PosixPath('/home/thoma/projects/auxiliary_targets/tdmpc2/analysis/results/midterm_aux_value_rgb')

In [4]:
runs_payload, manifest, data_source = wandb_io.fetch_sweep_runs(
    entity=WANDB_ENTITY,
    project=WANDB_PROJECT,
    sweep_id=SWEEP_ID,
    history_keys=HISTORY_KEYS,
    use_cache=True,
    force_refresh=False,
)
print(f"Loaded {manifest['run_count']} runs from {data_source}")

Loaded 90 runs from cache


In [5]:
CONFIG_TO_COLUMNS = {"task": "task", "seed": "seed", "multi_gamma_gammas": "multi_gamma_gammas"}

runs_df = aggregations.runs_history_to_frame(
    runs_payload,
    metric_key=METRIC_KEY,
    step_keys=STEP_KEYS,
    config_to_columns=CONFIG_TO_COLUMNS,
)
runs_df["task_baseline"] = runs_df["task"].map(naming.wandb_task_to_baseline)
runs_df["variant_label"] = runs_df["multi_gamma_gammas"].apply(
    lambda gammas: ", ".join(str(x) for x in gammas) if isinstance(gammas, tuple) else str(gammas)
)
runs_df.head()

Unnamed: 0,task,seed,multi_gamma_gammas,run_id,step,eval/episode_reward,task_baseline,variant_label
0,finger_turn_hard,304,"(0.8,)",0og59m15,0,0.0,finger-turn-hard,0.8
1,finger_turn_hard,304,"(0.8,)",0og59m15,25000,194.100006,finger-turn-hard,0.8
2,finger_turn_hard,304,"(0.8,)",0og59m15,50000,158.5,finger-turn-hard,0.8
3,finger_turn_hard,304,"(0.8,)",0og59m15,75000,493.899994,finger-turn-hard,0.8
4,finger_turn_hard,304,"(0.8,)",0og59m15,100000,293.899994,finger-turn-hard,0.8


In [6]:
print("Available history keys:", runs_payload[0]["history"]["keys"] if runs_payload else "<no runs>")
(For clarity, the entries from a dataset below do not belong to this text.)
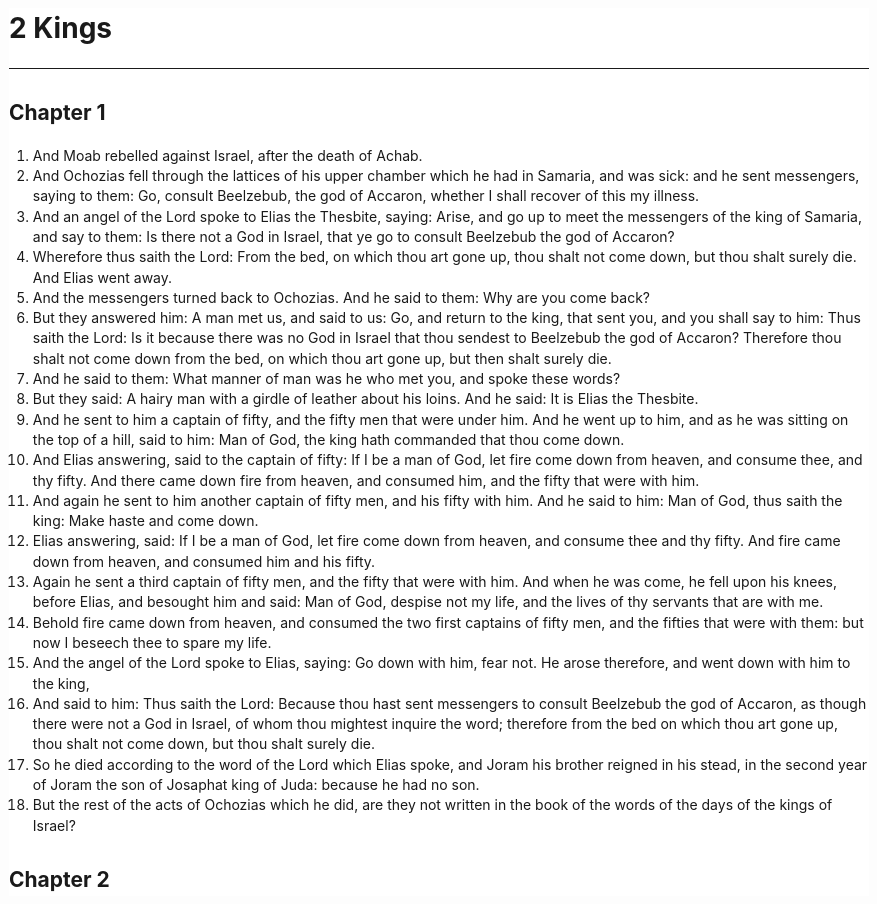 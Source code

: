 # 2 Kings

---

## Chapter 1 

1. And Moab rebelled against Israel, after the death of Achab.
2. And Ochozias fell through the lattices of his upper chamber which he had in Samaria, and was sick: and he sent messengers, saying to them: Go, consult Beelzebub, the god of Accaron, whether I shall recover of this my illness.
3. And an angel of the Lord spoke to Elias the Thesbite, saying: Arise, and go up to meet the messengers of the king of Samaria, and say to them: Is there not a God in Israel, that ye go to consult Beelzebub the god of Accaron?
4. Wherefore thus saith the Lord: From the bed, on which thou art gone up, thou shalt not come down, but thou shalt surely die. And Elias went away.
5. And the messengers turned back to Ochozias. And he said to them: Why are you come back?
6. But they answered him: A man met us, and said to us: Go, and return to the king, that sent you, and you shall say to him: Thus saith the Lord: Is it because there was no God in Israel that thou sendest to Beelzebub the god of Accaron? Therefore thou shalt not come down from the bed, on which thou art gone up, but then shalt surely die.
7. And he said to them: What manner of man was he who met you, and spoke these words?
8. But they said: A hairy man with a girdle of leather about his loins. And he said: It is Elias the Thesbite.
9. And he sent to him a captain of fifty, and the fifty men that were under him. And he went up to him, and as he was sitting on the top of a hill, said to him: Man of God, the king hath commanded that thou come down.
10. And Elias answering, said to the captain of fifty: If I be a man of God, let fire come down from heaven, and consume thee, and thy fifty. And there came down fire from heaven, and consumed him, and the fifty that were with him.
11. And again he sent to him another captain of fifty men, and his fifty with him. And he said to him: Man of God, thus saith the king: Make haste and come down.
12. Elias answering, said: If I be a man of God, let fire come down from heaven, and consume thee and thy fifty. And fire came down from heaven, and consumed him and his fifty.
13. Again he sent a third captain of fifty men, and the fifty that were with him. And when he was come, he fell upon his knees, before Elias, and besought him and said: Man of God, despise not my life, and the lives of thy servants that are with me.
14. Behold fire came down from heaven, and consumed the two first captains of fifty men, and the fifties that were with them: but now I beseech thee to spare my life.
15. And the angel of the Lord spoke to Elias, saying: Go down with him, fear not. He arose therefore, and went down with him to the king,
16. And said to him: Thus saith the Lord: Because thou hast sent messengers to consult Beelzebub the god of Accaron, as though there were not a God in Israel, of whom thou mightest inquire the word; therefore from the bed on which thou art gone up, thou shalt not come down, but thou shalt surely die.
17. So he died according to the word of the Lord which Elias spoke, and Joram his brother reigned in his stead, in the second year of Joram the son of Josaphat king of Juda: because he had no son.
18. But the rest of the acts of Ochozias which he did, are they not written in the book of the words of the days of the kings of Israel?

## Chapter 2 
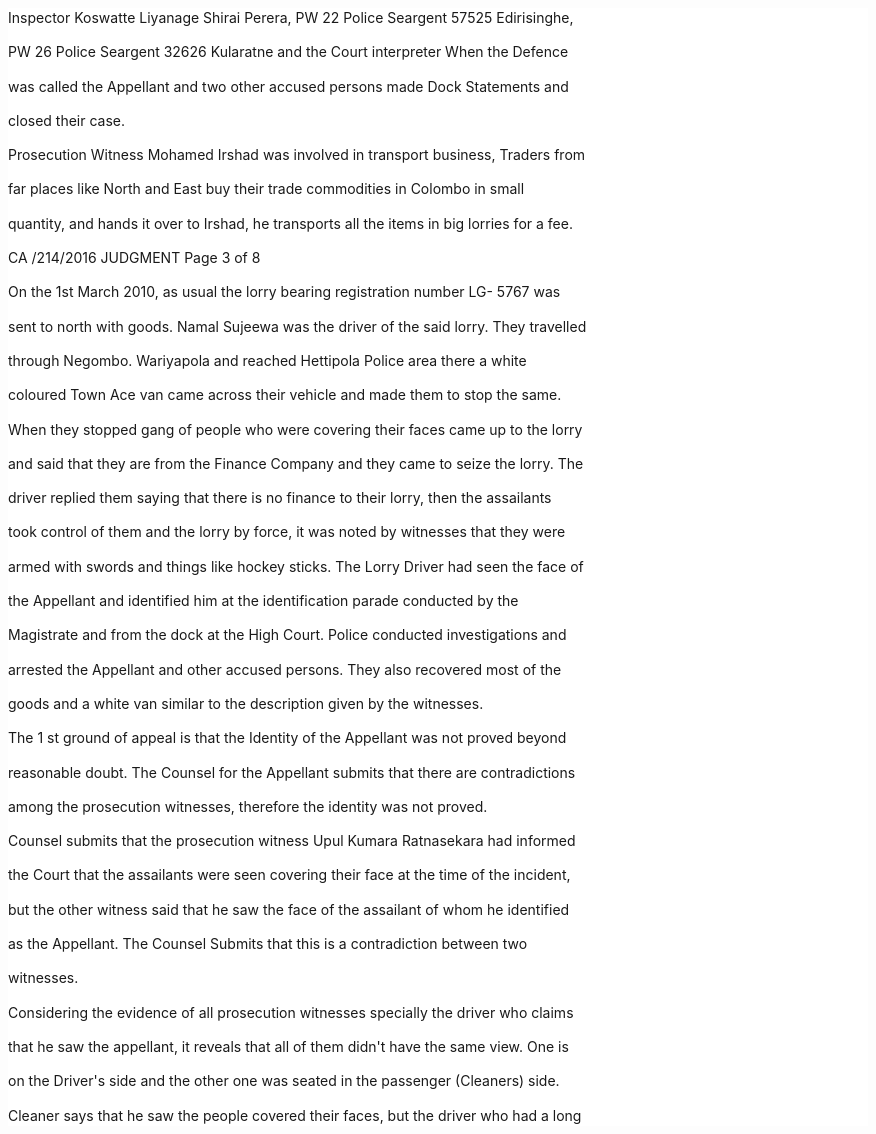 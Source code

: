 Inspector Koswatte Liyanage Shirai Perera, PW 22 Police Seargent 57525 Edirisinghe,

PW 26 Police Seargent 32626 Kularatne and the Court interpreter When the Defence

was called the Appellant and two other accused persons made Dock Statements and

closed their case.

Prosecution Witness Mohamed Irshad was involved in transport business, Traders from

far places like North and East buy their trade commodities in Colombo in small

quantity, and hands it over to Irshad, he transports all the items in big lorries for a fee.

CA /214/2016 JUDGMENT Page 3 of 8

On the 1st March 2010, as usual the lorry bearing registration number LG- 5767 was

sent to north with goods. Namal Sujeewa was the driver of the said lorry. They travelled

through Negombo. Wariyapola and reached Hettipola Police area there a white

coloured Town Ace van came across their vehicle and made them to stop the same.

When they stopped gang of people who were covering their faces came up to the lorry

and said that they are from the Finance Company and they came to seize the lorry. The

driver replied them saying that there is no finance to their lorry, then the assailants

took control of them and the lorry by force, it was noted by witnesses that they were

armed with swords and things like hockey sticks. The Lorry Driver had seen the face of

the Appellant and identified him at the identification parade conducted by the

Magistrate and from the dock at the High Court. Police conducted investigations and

arrested the Appellant and other accused persons. They also recovered most of the

goods and a white van similar to the description given by the witnesses.

The 1 st ground of appeal is that the Identity of the Appellant was not proved beyond

reasonable doubt. The Counsel for the Appellant submits that there are contradictions

among the prosecution witnesses, therefore the identity was not proved.

Counsel submits that the prosecution witness Upul Kumara Ratnasekara had informed

the Court that the assailants were seen covering their face at the time of the incident,

but the other witness said that he saw the face of the assailant of whom he identified

as the Appellant. The Counsel Submits that this is a contradiction between two

witnesses.

Considering the evidence of all prosecution witnesses specially the driver who claims

that he saw the appellant, it reveals that all of them didn't have the same view. One is

on the Driver's side and the other one was seated in the passenger (Cleaners) side.

Cleaner says that he saw the people covered their faces, but the driver who had a long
Available history keys: ['eval/episode_reward', 'eval/step', 'train/step', 'global_step', 'total_env_steps', 'step', '_step']


In [7]:
tasks = sorted(runs_df["task_baseline"].unique())
baseline_df = baselines.load_many(tasks)
baseline_df.head()

Unnamed: 0,step,reward,seed,task
0,0,5.4,2,acrobot-swingup
1,100000,8.0,2,acrobot-swingup
2,200000,45.4,2,acrobot-swingup
3,300000,48.2,2,acrobot-swingup
4,400000,76.9,2,acrobot-swingup


In [8]:
summary_tables = []

for task in tasks:
    task_df = runs_df[runs_df["task_baseline"] == task]
    if task_df.empty:
        raise ValueError(f"No sweep rows found for task {task}")
    if not (task_df["step"] == STEP_TARGET).any():
        raise ValueError(f"Sweep data missing step {STEP_TARGET} for task {task}")

    baseline_task_df = baseline_df[baseline_df["task"] == task]
    if baseline_task_df.empty:
        raise ValueError(f"Baseline CSV missing task {task}")
    if not (baseline_task_df["step"] == STEP_TARGET).any():
        raise ValueError(f"Baseline data missing step {STEP_TARGET} for task {task}")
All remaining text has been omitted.